対抗要件に関する判例
出典: フリー百科事典『ウィキペディア(Wikipedia)』 (2021/12/16 14:10 UTC 版)
(最高裁判例 昭和43年8月2日)他人の債権を譲渡する契約をし、当該債権の債務者に対して確定日付ある譲渡通知をした者が、その後同債権を取得した場合には、何らの意思表示を要せず、譲受人は、当然に債権を取得し、これをもって第三者に対抗することができる。 (最高裁判例 昭和49年3月7日)指名債権が二重に譲渡された場合、譲受人相互間の優劣は、確定日付ある債権譲渡通知が当該債権の債務者に到達した日時または、確定日付ある当該債権の債務者の承諾の日時の先後によって決定される。 (最高裁判例 昭和55年1月11日)指名債権が二重に譲渡され、確定日付ある各債権譲渡通知が当該債権の債務者に同時に到達したときは、各譲受人は、当該債権の債務者に対しそれぞれの譲受債権全額の弁済を請求することができ、譲受人の一人から弁済の請求を受けた当該債権の債務者は、他の譲受人に対する弁済その他の債務消滅事由が存在しない限り、弁済の責を免れることはできない。

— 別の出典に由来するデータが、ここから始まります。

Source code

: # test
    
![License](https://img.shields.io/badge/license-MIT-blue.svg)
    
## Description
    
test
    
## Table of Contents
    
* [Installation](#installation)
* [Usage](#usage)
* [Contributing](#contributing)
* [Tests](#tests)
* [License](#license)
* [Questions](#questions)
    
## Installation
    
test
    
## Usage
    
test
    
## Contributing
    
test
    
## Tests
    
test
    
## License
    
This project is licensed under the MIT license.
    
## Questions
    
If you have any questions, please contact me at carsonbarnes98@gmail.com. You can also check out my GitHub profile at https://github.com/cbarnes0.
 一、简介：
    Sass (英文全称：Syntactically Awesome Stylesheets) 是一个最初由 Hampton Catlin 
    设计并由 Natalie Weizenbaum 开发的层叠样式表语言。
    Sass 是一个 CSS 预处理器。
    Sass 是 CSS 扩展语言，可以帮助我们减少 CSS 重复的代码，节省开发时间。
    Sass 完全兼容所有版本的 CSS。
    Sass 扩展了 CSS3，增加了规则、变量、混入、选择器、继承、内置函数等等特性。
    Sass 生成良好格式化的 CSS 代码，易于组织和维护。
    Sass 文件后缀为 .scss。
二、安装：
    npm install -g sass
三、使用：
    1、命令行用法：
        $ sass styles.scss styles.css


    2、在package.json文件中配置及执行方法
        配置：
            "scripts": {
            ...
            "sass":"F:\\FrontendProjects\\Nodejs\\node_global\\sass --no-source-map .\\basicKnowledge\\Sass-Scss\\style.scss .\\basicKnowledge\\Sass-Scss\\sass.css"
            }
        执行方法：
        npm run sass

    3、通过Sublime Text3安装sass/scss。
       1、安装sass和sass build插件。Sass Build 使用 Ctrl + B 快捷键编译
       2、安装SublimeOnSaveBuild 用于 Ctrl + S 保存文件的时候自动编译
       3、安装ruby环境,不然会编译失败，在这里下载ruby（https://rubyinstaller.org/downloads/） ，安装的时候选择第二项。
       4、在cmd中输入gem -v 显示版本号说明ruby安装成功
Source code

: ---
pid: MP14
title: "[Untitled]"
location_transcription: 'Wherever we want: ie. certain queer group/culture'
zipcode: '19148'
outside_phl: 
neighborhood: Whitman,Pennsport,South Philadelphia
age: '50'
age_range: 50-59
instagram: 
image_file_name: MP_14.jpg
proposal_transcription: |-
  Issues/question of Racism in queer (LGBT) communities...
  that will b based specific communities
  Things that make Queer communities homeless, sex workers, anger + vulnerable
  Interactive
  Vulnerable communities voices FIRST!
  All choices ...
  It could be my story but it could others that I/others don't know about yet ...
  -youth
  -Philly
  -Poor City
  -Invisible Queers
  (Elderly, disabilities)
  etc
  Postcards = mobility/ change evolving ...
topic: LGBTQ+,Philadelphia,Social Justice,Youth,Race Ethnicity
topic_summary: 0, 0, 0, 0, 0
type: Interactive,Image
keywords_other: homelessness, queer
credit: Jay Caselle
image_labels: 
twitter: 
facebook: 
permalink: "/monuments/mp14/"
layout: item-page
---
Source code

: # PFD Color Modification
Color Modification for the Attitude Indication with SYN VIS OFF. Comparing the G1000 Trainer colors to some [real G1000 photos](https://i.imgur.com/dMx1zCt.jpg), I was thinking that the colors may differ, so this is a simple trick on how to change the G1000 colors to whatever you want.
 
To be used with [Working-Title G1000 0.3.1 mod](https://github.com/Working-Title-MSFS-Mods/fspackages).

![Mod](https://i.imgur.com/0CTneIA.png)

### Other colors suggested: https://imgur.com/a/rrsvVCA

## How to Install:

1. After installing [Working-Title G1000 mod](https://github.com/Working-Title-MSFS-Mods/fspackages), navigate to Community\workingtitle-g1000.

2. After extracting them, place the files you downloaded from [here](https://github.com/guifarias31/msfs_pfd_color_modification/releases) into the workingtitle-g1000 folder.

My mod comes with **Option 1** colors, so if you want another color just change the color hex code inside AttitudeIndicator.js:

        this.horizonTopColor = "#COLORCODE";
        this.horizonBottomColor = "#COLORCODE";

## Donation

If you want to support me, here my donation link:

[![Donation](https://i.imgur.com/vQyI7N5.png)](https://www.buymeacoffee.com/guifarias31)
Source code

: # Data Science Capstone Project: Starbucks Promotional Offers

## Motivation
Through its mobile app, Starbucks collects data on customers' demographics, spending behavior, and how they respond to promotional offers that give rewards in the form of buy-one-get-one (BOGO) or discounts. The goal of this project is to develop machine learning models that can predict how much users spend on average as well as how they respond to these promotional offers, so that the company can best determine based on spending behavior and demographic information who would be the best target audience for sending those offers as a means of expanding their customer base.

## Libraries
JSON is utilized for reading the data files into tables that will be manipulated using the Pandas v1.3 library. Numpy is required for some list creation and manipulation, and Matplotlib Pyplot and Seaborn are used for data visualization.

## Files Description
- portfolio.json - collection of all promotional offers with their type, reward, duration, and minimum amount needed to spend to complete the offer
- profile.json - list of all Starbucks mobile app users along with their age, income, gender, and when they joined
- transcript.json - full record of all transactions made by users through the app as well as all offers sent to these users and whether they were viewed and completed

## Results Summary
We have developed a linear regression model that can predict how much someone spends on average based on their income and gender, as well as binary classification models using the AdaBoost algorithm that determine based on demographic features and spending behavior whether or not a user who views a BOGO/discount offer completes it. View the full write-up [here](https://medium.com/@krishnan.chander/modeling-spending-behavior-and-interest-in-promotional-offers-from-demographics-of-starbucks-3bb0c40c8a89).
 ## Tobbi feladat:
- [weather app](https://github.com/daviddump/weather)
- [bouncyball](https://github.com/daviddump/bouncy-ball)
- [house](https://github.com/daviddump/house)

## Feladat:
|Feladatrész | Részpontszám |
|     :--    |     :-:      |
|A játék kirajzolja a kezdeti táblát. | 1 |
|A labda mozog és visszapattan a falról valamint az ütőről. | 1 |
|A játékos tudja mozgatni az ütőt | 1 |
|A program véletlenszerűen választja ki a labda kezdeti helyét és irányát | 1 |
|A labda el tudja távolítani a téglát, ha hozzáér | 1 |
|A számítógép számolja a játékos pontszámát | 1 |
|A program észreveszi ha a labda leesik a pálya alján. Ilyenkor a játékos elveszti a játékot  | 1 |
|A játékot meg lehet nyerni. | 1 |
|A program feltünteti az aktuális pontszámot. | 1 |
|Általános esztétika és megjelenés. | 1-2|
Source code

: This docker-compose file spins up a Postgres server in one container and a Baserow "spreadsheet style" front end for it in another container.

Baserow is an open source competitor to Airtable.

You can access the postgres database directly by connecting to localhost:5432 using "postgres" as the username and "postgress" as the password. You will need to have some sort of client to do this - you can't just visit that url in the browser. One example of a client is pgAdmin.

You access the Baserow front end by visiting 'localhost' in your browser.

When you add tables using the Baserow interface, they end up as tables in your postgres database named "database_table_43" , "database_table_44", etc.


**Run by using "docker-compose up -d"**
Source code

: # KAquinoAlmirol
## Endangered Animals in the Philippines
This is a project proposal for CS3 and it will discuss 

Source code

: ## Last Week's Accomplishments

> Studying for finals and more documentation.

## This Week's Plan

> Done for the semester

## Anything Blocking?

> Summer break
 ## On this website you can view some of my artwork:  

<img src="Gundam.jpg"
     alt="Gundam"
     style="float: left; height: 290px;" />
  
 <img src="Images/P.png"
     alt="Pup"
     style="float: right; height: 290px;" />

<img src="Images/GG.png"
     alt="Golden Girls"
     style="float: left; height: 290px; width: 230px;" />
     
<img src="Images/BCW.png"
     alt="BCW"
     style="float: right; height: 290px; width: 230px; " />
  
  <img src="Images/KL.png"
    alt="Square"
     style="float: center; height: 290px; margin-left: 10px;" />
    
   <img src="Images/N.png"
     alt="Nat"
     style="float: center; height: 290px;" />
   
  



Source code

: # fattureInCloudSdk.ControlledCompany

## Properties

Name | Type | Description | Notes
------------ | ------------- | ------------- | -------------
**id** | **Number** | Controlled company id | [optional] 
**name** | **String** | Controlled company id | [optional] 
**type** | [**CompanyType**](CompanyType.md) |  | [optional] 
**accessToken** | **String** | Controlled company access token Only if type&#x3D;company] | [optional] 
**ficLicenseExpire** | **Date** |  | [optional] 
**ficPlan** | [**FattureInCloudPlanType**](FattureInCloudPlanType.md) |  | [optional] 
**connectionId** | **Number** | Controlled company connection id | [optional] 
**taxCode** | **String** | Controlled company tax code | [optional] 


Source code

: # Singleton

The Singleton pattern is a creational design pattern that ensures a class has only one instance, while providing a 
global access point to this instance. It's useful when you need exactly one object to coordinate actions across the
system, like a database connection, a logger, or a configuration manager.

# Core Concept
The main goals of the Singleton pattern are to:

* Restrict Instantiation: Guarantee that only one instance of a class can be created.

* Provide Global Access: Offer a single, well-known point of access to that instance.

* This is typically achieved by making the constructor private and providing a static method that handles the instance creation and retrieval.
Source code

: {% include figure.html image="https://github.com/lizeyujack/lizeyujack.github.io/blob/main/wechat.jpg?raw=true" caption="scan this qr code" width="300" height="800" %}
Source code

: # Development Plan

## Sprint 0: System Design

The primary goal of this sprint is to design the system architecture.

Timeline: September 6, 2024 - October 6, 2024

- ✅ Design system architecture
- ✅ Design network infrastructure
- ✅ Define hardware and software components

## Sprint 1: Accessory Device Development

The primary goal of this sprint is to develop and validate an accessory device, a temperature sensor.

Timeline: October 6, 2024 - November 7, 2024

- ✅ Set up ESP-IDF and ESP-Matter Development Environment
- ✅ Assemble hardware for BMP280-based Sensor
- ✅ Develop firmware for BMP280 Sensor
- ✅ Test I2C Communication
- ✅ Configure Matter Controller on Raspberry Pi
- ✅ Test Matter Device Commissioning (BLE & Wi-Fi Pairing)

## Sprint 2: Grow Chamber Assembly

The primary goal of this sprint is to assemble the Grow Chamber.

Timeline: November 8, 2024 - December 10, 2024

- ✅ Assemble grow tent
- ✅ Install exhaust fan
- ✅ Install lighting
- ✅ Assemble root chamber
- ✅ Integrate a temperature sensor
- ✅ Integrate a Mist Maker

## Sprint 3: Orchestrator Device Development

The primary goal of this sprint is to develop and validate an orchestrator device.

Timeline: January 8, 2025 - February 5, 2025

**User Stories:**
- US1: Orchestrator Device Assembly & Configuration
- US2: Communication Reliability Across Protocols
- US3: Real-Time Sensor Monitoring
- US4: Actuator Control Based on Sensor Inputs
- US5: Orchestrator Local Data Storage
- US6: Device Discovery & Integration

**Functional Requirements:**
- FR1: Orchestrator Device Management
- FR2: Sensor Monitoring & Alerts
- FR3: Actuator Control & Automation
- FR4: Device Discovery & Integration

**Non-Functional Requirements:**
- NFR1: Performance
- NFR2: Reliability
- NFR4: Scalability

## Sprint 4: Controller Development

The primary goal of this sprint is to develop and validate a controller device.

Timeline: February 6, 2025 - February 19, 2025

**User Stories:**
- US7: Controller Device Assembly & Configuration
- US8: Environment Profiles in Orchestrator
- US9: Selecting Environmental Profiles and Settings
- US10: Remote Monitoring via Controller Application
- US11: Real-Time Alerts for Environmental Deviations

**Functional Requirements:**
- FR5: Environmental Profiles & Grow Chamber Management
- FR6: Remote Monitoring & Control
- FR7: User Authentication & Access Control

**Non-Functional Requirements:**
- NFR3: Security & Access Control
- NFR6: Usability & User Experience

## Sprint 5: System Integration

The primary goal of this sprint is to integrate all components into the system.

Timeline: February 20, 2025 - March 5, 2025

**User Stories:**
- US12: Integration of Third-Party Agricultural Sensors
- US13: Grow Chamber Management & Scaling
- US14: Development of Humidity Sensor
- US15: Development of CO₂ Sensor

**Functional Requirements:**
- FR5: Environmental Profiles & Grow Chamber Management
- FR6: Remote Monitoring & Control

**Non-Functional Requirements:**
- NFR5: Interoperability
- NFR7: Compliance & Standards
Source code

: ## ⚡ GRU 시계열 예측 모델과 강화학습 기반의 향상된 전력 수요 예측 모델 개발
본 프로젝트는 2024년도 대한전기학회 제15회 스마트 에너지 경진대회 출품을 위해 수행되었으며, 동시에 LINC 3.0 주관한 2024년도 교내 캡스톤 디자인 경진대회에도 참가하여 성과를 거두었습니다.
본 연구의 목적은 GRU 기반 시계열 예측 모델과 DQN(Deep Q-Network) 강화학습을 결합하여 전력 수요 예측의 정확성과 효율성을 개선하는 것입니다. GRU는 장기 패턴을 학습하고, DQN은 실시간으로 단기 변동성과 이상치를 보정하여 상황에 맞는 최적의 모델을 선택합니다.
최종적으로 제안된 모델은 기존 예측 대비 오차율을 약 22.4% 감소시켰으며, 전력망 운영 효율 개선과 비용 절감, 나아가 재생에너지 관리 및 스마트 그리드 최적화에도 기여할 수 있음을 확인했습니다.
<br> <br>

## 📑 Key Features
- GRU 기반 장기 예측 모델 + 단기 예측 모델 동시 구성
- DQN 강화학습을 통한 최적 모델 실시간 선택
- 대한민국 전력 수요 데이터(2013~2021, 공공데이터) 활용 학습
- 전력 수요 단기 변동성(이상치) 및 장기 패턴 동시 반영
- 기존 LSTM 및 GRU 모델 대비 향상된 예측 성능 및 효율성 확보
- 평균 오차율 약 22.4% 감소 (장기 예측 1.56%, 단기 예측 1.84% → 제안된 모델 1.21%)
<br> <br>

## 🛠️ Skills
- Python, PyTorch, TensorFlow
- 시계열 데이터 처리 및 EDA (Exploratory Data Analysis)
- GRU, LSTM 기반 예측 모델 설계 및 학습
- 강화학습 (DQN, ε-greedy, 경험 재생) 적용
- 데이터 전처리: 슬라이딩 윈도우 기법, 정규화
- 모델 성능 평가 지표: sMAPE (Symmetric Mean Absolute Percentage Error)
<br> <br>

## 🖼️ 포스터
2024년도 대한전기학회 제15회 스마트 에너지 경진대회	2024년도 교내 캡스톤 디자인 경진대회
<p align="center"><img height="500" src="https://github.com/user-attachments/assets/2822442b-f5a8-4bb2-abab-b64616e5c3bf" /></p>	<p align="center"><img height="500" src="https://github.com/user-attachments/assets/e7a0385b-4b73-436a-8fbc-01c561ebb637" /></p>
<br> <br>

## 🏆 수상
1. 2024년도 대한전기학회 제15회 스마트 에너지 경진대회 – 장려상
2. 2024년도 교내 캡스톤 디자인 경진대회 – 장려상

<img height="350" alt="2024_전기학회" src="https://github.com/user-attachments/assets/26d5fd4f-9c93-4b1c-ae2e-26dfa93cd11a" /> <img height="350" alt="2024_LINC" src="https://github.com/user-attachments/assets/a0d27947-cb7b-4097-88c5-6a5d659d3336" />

…(当該債権の債務者が二重弁済の責を免れるためには、反対債権があれば相殺できるが、ない時は供託の方法しかない。) (最高裁判例 平成5年3月30日)国税滞納処分としての債権差押をした者と同一債権の譲受人との間の優劣は、債権差押の通知が第三債務者(当該債権の債務者)に送達された日時と確定日付のある債権譲渡の通知が当該第三債務者に到達した日との先後によって決定すべきであるから、その到達の先後が不明の場合には、同時到達の場合と同様、相互に優先的地位を主張することができず、第三債務者が債権額を供託した時には、差押債権者と債権譲受人は、被差押債権額と譲受債権額に応じて供託金を按分した額の供託金還付請求権を分割取得する。 (最高裁判例 平成13年11月27日)指名債権譲渡の予約につき確定日付ある証書により通知・承諾がなされても、債務者は、これによって予約完結権の行使により当該債権の帰属が将来変更する可能性を了知するに止まり、当該債権の帰属に変更が生じた事実を認識するものではないから、これをもって第三者に対抗することはできない。